EXERCISE OBJECTIVE - Your answer should hold all lines of the entries that include the word "rate".
INPUT MATERIAL section start
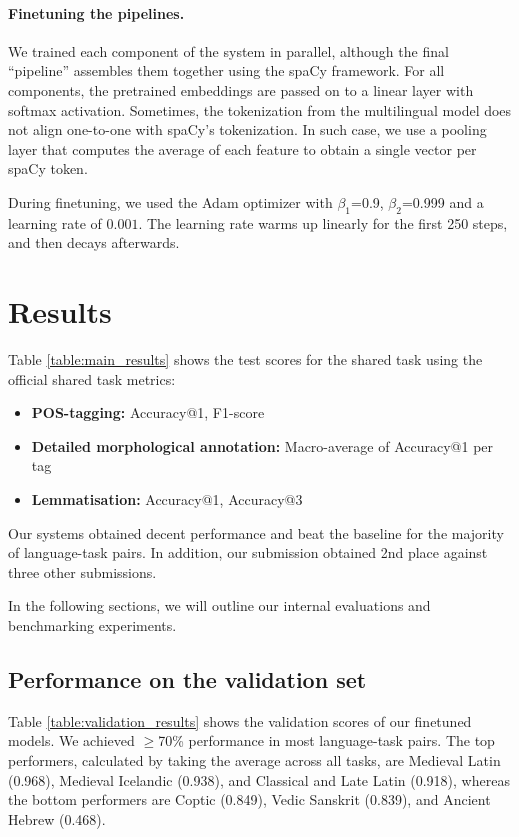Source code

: \documentclass[11pt]{article}
\begin{document}
\paragraph{Finetuning the pipelines.} We trained each component of the system in parallel, although the final ``pipeline'' assembles them together using the spaCy framework.
For all components, the pretrained embeddings are passed on to a linear layer with softmax activation.
Sometimes, the tokenization from the multilingual model does not align one-to-one with spaCy's tokenization.
In such case, we use a pooling layer that computes the average of each feature to obtain a single vector per spaCy token.

During finetuning, we used the Adam optimizer with $\beta_1$=0.9, $\beta_2$=0.999 and a learning rate of $0.001$.
The learning rate warms up linearly for the first 250 steps, and then decays afterwards.

\section{Results}

Table \ref{table:main_results} shows the test scores for the shared task using the official shared task metrics:

\begin{itemize}
  \item \textbf{POS-tagging:}	Accuracy@1, F1-score
  \item \textbf{Detailed morphological annotation:} Macro-average of Accuracy@1 per tag
  \item \textbf{Lemmatisation:} Accuracy@1, Accuracy@3
\end{itemize}

Our systems obtained decent performance and beat the baseline for the majority of language-task pairs.
In addition, our submission obtained 2nd place against three other submissions.

In the following sections, we will outline our internal evaluations and benchmarking experiments.

\subsection{Performance on the validation set}



Table \ref{table:validation_results} shows the validation scores of our finetuned models.
We achieved $\geq$70\% performance in most language-task pairs.
The top performers, calculated by taking the average across all tasks, are Medieval Latin (0.968), Medieval Icelandic (0.938), and Classical and Late Latin (0.918),
whereas the bottom performers are Coptic (0.849), Vedic Sanskrit (0.839), and Ancient Hebrew (0.468).
\end{document}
INPUT MATERIAL section end
TASK RESULT -
During finetuning, we used the Adam optimizer with $\beta_1$=0.9, $\beta_2$=0.999 and a learning rate of $0.001$.
The learning rate warms up linearly for the first 250 steps, and then decays afterwards.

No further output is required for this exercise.